* [Exercise]
Nothing but a number should be given: the count of lines in the data that include the string "осуществляется".

* [Source texts of formatted documents]
********

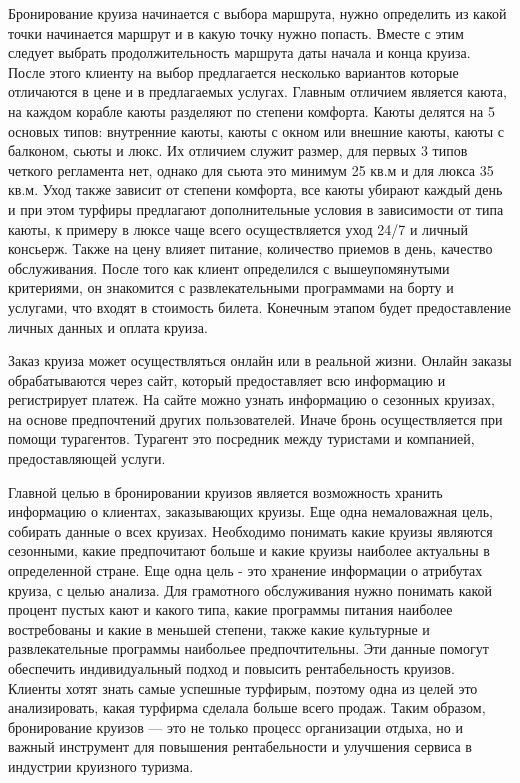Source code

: \documentclass[11pt,a4paper,final]{article}
\begin{document}
{ Бронирование круиза начинается с выбора маршрута, нужно определить из какой точки начинается маршрут и в какую точку нужно попасть. Вместе с этим следует выбрать продолжительность маршрута даты начала и конца круиза. После этого клиенту на выбор предлагается несколько вариантов которые отличаются в цене и в предлагаемых услугах. Главным отличием является каюта, на каждом корабле каюты разделяют по степени комфорта. Каюты делятся на 5 основых типов: внутренние каюты, каюты с окном или внешние каюты, каюты с балконом, сьюты и люкс. Их отличием служит размер, для первых 3 типов четкого регламента нет, однако для сьюта это минимум 25 кв.м и для люкса 35 кв.м. Уход также зависит от степени комфорта, все каюты убирают каждый день и при этом турфиры предлагают дополнительные условия в зависимости от типа каюты, к примеру в люксе чаще всего осуществляется уход 24/7 и личный консьерж. Также на цену влияет питание, количество приемов в день, качество обслуживания. После того как клиент определился с вышеупомянутыми критериями, он знакомится с  развлекательными программами на  борту и услугами, что входят в стоимость билета. Конечным этапом будет предоставление личных данных и оплата круиза. 

 Заказ круиза может осуществляться онлайн или в реальной жизни. Онлайн заказы обрабатываются через сайт, который предоставляет всю информацию и регистрирует платеж. На сайте можно узнать информацию о сезонных круизах, на основе предпочтений других пользователей. Иначе бронь осуществляется при помощи турагентов. Турагент это посредник между туристами и компанией,  предоставляющей услуги. 
 
 Главной целью в бронировании круизов является возможность хранить информацию о клиентах, заказывающих круизы. Еще одна немаловажная цель, собирать данные о всех круизах. Необходимо понимать какие круизы являются сезонными, какие предпочитают больше и какие круизы наиболее актуальны в определенной стране. Еще одна цель - это хранение информации о атрибутах круиза, с целью анализа. Для грамотного обслуживания нужно понимать какой процент пустых кают и какого типа, какие программы питания наиболее востребованы и какие в меньшей степени, также какие культурные и развлекательные программы наибольее предпочтительны. Эти данные помогут обеспечить индивидуальный подход и повысить рентабельность круизов. Клиенты хотят знать самые успешные турфирым, поэтому одна из целей это анализировать, какая турфирма сделала больше всего продаж. Таким образом, бронирование круизов — это не только процесс организации отдыха, но и важный инструмент для повышения рентабельности и улучшения сервиса в индустрии круизного туризма.

 }
\end{document}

********

* [Answer to the problem]
2